The French president said his country had reduced the number of nuclear warheads on some missiles deployed on France's four nuclear submarines in order to target specific points rather than risk wide-scale destruction.

"Against a regional power, our choice is not between inaction and destruction," Chirac said, according to the text of his speech posted on the presidential Web site. "The flexibility and reaction of our strategic forces allow us to respond directly against the centers of power. . . . All of our nuclear forces have been configured in this spirit."

At the same time, he condemned "the temptation by certain countries to obtain nuclear capabilities in contravention of treaties."

Chirac's comments came during a flurry of diplomatic efforts by France, Britain, Germany and the United States to stop Iran from pursuing contested elements of its nuclear program. The International Atomic Energy Agency has called an emergency meeting for Feb. 2 to address Iran's recent decision to take steps toward advancing its uranium enrichment efforts.

"The timing doesn't look absolutely great," said Francois Heisbourg, a defense analyst who heads the Paris-based Foundation for Strategic Research. "It's not a speech you give if you're trying to convince people not to acquire nuclear weapons."

But Heisbourg said he believed Chirac's comments were aimed at a domestic audience rather than foreign powers. Political observers suggested that in the run-up to the 2007 presidential election, which Chirac is not expected to enter, the president is trying to protect a nuclear program that critics argue is too expensive.

According to an authoritative survey by the International Institute for Strategic Studies in London, France has 348 nuclear weapons, including 288 submarine-launched ballistic missiles, 50 air-launched cruise missiles and 10 bombs that could be dropped from airplanes.

Chirac said state-sponsored terrorism has replaced the threats of the Cold War era.

"In numerous countries, radical ideas are spreading, advocating a confrontation of civilizations," he said.

Chirac also said he has expanded the definition of "vital interests" -- which fall under the protection of the nuclear weapons program -- to include "strategic supplies" such as oil reserves and the "defense of allies."

Disarmament organizations called Chirac's threat to use nuclear weapons against states that sponsor terrorism irresponsible.

"Far from ridding France of nuclear weapons, the president is on the contrary considering the actual use of nuclear bombs," the anti-nuclear arms group Sortir du Nucleaire said in a statement.
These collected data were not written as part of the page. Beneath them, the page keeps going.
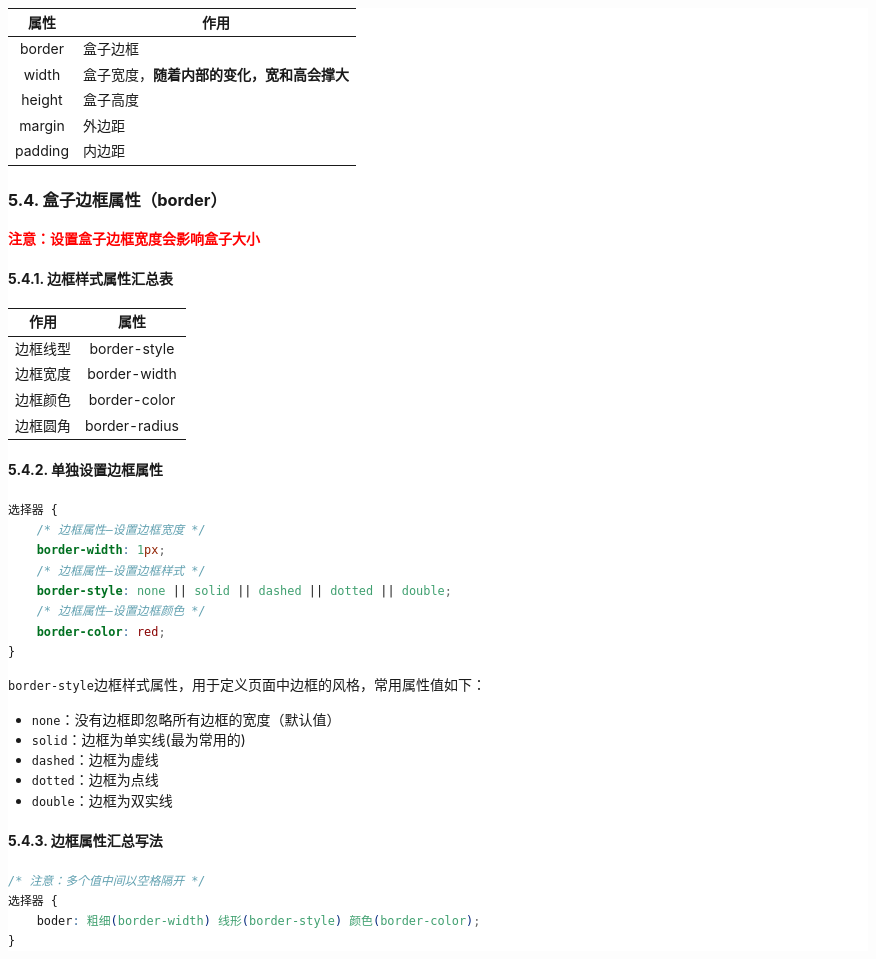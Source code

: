 |  属性   |                   作用                   |
| :-----: | --------------------------------------- |
| border  | 盒子边框                                 |
|  width  | 盒子宽度，**随着内部的变化，宽和高会撑大** |
| height  | 盒子高度                                 |
| margin  | 外边距                                   |
| padding | 内边距                                   |

### 5.4. 盒子边框属性（border）

<font color=red>**注意：设置盒子边框宽度会影响盒子大小**</font>

#### 5.4.1. 边框样式属性汇总表

|   作用   |     属性      |
| :------: | :-----------: |
| 边框线型 | border-style  |
| 边框宽度 | border-width  |
| 边框颜色 | border-color  |
| 边框圆角 | border-radius |

#### 5.4.2. 单独设置边框属性

```css
选择器 {
    /* 边框属性—设置边框宽度 */
    border-width: 1px;
    /* 边框属性—设置边框样式 */
    border-style: none || solid || dashed || dotted || double;
    /* 边框属性—设置边框颜色 */
    border-color: red;
}
```

`border-style`边框样式属性，用于定义页面中边框的风格，常用属性值如下：

- `none`：没有边框即忽略所有边框的宽度（默认值）
- `solid`：边框为单实线(最为常用的)
- `dashed`：边框为虚线
- `dotted`：边框为点线
- `double`：边框为双实线

#### 5.4.3. 边框属性汇总写法

```css
/* 注意：多个值中间以空格隔开 */
选择器 {
    boder: 粗细(border-width) 线形(border-style) 颜色(border-color);
}
```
"That's exactly the kind of message we should not be sending to the Iranians," said Ivan Oelrich, a nuclear physicist at the Washington-based Federation of American Scientists. "That nuclear weapons are a vital part of my defense and I'm going to use them in response to a terrorist attack."

On the same day Chirac delivered his speech, French diplomats were at the forefront of European efforts to persuade members of the IAEA board to consider action aimed at pressuring Iran to freeze its nuclear program.

U.S. and European Union officials say they believe Iran is attempting to develop the capability to enrich uranium for an atomic weapon under the cover of a nuclear energy program -- an allegation that Iranian officials vociferously deny.

While U.S. and E.U. officials are pushing IAEA members to refer Iran to the U.N. Security Council for possible sanctions, Russia and China are balking at taking such strong action. French Foreign Minister Philippe Douste-Blazy met Thursday with his Russian counterpart in Moscow.

"'We must simultaneously be united but also firm, to tell the Iranians to return to reason, to stop these dangerous nuclear activities and to let us negotiate," Douste-Blazy told reporters after talks with Russian Foreign Minister Sergei Lavrov.